** What the exercise asks **
Each line in the records below, from the one that contains "We define the" to the one that contains "Who cares? This", should be reproduced exactly, the first and last included.

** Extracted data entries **
# # # #
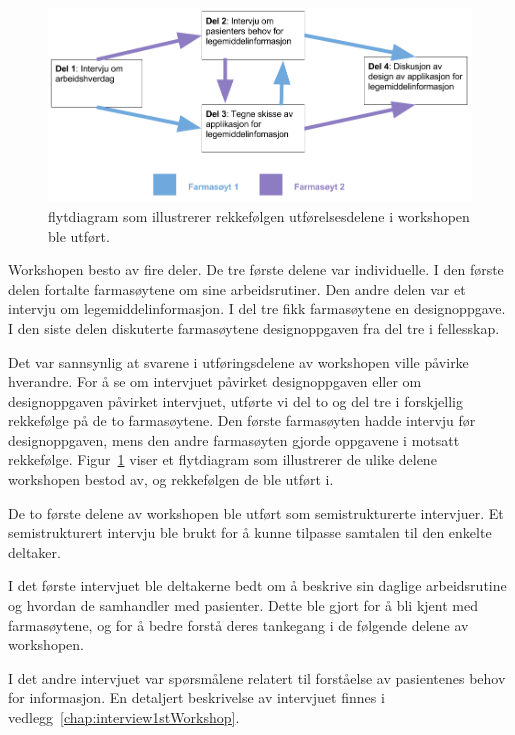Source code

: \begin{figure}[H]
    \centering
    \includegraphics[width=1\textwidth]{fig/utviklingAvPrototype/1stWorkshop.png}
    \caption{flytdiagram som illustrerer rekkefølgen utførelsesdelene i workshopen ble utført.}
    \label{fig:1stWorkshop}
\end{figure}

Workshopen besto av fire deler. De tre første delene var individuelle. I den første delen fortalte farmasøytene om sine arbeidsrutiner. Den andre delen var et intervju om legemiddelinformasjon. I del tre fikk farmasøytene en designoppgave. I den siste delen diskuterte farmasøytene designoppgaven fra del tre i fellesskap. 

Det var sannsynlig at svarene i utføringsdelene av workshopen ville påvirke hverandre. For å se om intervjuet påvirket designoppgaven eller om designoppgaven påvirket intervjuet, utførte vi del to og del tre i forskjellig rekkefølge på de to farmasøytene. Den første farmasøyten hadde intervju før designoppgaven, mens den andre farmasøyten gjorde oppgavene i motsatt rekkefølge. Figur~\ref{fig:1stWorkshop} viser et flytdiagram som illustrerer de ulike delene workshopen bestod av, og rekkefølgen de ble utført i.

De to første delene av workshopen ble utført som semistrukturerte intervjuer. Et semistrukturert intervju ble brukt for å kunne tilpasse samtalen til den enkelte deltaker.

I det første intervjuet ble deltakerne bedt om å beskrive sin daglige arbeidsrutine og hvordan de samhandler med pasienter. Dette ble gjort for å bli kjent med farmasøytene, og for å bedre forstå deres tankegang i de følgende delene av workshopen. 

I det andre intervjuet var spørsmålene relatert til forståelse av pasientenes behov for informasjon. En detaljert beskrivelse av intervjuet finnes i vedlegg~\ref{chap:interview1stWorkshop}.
# # # #
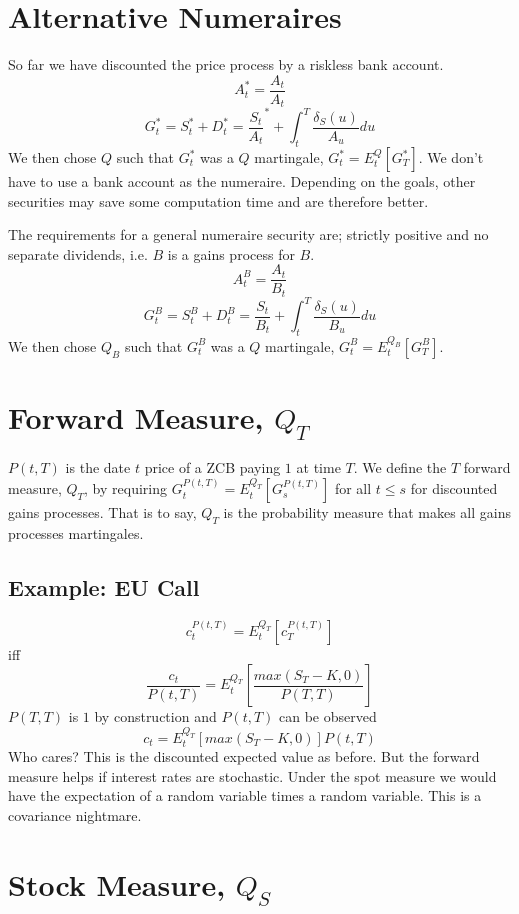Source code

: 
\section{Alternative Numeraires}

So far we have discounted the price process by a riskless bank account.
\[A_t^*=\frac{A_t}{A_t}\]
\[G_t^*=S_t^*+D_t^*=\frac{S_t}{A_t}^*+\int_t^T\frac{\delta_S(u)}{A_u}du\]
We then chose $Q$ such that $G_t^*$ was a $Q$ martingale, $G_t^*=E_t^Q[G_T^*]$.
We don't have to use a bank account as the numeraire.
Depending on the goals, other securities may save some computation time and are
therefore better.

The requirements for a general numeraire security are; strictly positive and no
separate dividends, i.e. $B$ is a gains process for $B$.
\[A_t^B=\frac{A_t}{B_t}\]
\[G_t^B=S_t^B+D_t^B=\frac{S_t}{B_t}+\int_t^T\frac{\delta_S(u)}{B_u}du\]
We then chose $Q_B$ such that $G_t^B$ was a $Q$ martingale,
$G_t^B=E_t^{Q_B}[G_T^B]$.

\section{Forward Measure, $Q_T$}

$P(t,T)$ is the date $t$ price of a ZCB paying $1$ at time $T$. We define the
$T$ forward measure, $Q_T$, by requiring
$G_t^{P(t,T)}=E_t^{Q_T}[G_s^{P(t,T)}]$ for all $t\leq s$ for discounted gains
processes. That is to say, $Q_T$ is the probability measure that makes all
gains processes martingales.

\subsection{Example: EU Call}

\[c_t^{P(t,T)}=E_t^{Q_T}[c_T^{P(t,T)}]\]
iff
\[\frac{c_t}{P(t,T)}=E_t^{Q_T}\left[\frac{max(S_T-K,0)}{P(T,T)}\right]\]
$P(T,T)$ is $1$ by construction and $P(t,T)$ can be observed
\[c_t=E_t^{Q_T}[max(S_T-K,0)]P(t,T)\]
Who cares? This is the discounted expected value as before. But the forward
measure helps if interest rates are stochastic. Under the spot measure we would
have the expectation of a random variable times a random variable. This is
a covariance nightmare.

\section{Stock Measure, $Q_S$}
# # # #
** Reply to the task **
$P(t,T)$ is the date $t$ price of a ZCB paying $1$ at time $T$. We define the
$T$ forward measure, $Q_T$, by requiring
$G_t^{P(t,T)}=E_t^{Q_T}[G_s^{P(t,T)}]$ for all $t\leq s$ for discounted gains
processes. That is to say, $Q_T$ is the probability measure that makes all
gains processes martingales.

\subsection{Example: EU Call}

\[c_t^{P(t,T)}=E_t^{Q_T}[c_T^{P(t,T)}]\]
iff
\[\frac{c_t}{P(t,T)}=E_t^{Q_T}\left[\frac{max(S_T-K,0)}{P(T,T)}\right]\]
$P(T,T)$ is $1$ by construction and $P(t,T)$ can be observed
\[c_t=E_t^{Q_T}[max(S_T-K,0)]P(t,T)\]
Who cares? This is the discounted expected value as before. But the forward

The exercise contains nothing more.